Saved entries:

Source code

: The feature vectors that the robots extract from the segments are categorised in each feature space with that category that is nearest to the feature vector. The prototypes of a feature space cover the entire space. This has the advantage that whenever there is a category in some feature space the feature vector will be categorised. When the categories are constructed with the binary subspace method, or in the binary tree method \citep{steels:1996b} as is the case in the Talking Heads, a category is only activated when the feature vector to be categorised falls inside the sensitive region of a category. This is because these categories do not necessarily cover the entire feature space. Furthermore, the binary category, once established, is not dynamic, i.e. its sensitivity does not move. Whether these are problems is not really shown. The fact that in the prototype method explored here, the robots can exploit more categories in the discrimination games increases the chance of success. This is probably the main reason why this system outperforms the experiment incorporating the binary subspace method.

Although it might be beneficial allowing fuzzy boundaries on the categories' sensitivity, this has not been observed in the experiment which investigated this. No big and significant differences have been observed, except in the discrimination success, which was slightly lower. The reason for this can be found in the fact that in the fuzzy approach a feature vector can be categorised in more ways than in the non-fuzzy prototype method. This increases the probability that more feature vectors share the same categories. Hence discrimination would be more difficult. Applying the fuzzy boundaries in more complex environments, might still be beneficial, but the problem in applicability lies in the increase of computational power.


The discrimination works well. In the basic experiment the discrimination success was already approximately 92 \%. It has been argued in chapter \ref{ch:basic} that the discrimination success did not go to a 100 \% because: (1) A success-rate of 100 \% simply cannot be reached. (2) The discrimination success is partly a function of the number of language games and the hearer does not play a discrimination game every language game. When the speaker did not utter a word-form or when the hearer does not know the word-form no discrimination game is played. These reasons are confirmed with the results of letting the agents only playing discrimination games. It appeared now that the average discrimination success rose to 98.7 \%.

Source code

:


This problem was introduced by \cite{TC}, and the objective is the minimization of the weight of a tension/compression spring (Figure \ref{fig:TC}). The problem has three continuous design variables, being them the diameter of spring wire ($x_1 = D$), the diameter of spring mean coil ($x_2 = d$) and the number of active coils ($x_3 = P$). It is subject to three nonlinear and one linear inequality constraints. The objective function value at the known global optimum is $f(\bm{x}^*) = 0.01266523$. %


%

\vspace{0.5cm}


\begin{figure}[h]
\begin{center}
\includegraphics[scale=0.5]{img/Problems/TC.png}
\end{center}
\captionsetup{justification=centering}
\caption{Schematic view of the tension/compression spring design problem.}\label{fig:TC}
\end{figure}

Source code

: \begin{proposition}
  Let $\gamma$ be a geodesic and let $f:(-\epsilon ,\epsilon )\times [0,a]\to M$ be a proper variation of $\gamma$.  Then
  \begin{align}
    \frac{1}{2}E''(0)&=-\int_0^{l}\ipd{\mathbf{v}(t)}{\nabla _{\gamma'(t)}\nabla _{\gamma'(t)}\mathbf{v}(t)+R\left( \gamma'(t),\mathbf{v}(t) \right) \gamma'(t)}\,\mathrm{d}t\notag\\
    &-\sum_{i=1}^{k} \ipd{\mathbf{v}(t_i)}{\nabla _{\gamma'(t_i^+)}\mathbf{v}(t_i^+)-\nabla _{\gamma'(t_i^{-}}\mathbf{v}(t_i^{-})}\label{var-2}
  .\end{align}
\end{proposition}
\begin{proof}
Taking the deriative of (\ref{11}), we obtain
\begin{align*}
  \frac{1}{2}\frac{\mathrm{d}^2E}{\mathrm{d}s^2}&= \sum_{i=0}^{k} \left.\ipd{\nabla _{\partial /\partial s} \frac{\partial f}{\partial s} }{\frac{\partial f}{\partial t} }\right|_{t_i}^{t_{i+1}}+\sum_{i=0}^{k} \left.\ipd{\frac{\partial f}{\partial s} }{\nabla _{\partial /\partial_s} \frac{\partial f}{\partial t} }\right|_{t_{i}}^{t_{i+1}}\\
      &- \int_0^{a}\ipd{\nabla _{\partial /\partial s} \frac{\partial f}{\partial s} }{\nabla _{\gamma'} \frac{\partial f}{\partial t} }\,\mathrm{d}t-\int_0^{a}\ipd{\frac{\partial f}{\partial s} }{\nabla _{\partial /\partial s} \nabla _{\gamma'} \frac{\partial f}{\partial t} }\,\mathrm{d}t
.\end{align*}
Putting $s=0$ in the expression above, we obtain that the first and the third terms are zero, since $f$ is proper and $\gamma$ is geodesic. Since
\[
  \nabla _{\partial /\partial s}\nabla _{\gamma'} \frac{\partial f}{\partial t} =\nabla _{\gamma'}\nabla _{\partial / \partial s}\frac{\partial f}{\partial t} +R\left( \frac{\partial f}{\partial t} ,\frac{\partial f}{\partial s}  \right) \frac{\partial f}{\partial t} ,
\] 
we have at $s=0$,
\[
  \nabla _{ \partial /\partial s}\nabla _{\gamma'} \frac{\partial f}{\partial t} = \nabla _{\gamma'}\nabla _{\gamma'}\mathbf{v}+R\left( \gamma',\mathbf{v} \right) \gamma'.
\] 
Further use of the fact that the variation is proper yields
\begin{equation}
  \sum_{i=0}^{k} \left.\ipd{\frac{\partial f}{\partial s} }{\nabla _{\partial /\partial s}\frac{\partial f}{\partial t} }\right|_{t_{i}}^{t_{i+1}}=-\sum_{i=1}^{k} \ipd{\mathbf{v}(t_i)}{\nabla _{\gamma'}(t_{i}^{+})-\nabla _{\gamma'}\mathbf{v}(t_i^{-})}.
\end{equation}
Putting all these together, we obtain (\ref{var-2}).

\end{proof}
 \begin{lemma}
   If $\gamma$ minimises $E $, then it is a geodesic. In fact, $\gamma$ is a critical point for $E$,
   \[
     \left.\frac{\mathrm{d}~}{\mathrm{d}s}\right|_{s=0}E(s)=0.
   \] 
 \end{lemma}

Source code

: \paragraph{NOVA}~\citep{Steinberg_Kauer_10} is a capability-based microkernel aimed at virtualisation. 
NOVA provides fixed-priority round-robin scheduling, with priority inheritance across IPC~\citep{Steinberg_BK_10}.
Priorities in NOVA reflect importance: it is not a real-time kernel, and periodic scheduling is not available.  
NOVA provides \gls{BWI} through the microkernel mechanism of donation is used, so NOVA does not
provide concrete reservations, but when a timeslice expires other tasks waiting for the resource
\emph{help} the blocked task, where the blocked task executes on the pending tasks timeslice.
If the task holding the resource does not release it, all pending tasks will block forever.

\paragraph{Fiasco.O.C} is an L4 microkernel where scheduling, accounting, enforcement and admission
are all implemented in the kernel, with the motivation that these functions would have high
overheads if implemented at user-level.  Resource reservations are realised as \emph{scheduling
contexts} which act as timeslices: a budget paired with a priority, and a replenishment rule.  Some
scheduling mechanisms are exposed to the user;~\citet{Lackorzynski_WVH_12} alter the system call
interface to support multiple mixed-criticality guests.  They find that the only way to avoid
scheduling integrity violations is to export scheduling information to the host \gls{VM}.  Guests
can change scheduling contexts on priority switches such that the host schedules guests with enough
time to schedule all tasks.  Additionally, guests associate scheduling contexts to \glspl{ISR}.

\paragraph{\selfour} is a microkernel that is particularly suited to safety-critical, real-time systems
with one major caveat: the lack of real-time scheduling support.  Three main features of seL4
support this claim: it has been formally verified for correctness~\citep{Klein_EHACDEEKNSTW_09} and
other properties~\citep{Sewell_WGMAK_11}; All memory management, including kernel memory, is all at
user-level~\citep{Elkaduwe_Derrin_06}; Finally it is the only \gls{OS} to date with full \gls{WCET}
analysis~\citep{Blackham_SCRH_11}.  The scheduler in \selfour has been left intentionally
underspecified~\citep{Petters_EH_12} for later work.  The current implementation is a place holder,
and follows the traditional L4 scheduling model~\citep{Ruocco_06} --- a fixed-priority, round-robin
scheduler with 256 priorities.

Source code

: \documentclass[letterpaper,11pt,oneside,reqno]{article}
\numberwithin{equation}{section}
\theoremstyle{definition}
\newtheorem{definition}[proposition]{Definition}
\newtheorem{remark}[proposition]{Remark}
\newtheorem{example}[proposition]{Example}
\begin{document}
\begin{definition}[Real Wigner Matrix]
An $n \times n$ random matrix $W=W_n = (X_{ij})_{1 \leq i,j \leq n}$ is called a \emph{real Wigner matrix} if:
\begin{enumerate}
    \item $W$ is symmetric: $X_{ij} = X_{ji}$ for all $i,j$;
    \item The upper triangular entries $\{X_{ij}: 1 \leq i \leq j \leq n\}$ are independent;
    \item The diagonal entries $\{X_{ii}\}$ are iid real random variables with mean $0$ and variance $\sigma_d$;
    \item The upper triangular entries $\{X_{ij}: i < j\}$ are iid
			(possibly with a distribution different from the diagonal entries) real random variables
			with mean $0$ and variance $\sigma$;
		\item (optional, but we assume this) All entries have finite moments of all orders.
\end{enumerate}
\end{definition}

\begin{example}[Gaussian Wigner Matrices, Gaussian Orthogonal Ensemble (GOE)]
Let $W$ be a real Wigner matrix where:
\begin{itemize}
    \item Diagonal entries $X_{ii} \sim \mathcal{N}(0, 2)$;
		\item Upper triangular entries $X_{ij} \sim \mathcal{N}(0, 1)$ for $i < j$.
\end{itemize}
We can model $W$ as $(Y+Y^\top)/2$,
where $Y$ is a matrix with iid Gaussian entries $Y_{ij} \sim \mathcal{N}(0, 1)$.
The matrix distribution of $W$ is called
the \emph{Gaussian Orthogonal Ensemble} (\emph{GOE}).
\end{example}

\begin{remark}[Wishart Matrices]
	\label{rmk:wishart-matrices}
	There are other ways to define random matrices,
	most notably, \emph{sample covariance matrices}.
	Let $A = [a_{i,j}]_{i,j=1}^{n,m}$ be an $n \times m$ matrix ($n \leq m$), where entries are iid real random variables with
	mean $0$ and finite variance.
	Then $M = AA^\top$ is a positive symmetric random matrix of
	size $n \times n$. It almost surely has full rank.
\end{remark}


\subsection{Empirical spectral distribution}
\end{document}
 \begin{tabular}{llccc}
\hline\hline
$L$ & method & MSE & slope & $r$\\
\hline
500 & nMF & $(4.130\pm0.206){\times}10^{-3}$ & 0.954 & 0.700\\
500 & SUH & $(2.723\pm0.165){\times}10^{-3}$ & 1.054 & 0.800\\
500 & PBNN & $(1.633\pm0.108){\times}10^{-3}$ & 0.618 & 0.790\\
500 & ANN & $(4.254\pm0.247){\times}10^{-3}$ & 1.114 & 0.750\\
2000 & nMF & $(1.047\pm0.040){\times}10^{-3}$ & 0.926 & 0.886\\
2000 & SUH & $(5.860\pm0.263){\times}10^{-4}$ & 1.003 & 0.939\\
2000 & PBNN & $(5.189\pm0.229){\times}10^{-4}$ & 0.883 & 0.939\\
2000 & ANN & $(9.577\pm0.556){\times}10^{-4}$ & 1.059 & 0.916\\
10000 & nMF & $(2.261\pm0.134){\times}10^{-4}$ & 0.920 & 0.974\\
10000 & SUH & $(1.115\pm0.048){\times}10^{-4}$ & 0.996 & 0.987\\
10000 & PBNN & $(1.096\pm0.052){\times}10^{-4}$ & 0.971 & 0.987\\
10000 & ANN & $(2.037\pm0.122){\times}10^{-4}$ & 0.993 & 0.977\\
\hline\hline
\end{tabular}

**EXERCISE GOAL**
Having output the line that contains "Although it might", stop. Every line before it, back to the first line of the data, must be reproduced exactly.

**ANSWER AREA**
Source code

: The feature vectors that the robots extract from the segments are categorised in each feature space with that category that is nearest to the feature vector. The prototypes of a feature space cover the entire space. This has the advantage that whenever there is a category in some feature space the feature vector will be categorised. When the categories are constructed with the binary subspace method, or in the binary tree method \citep{steels:1996b} as is the case in the Talking Heads, a category is only activated when the feature vector to be categorised falls inside the sensitive region of a category. This is because these categories do not necessarily cover the entire feature space. Furthermore, the binary category, once established, is not dynamic, i.e. its sensitivity does not move. Whether these are problems is not really shown. The fact that in the prototype method explored here, the robots can exploit more categories in the discrimination games increases the chance of success. This is probably the main reason why this system outperforms the experiment incorporating the binary subspace method.

Although it might be beneficial allowing fuzzy boundaries on the categories' sensitivity, this has not been observed in the experiment which investigated this. No big and significant differences have been observed, except in the discrimination success, which was slightly lower. The reason for this can be found in the fact that in the fuzzy approach a feature vector can be categorised in more ways than in the non-fuzzy prototype method. This increases the probability that more feature vectors share the same categories. Hence discrimination would be more difficult. Applying the fuzzy boundaries in more complex environments, might still be beneficial, but the problem in applicability lies in the increase of computational power.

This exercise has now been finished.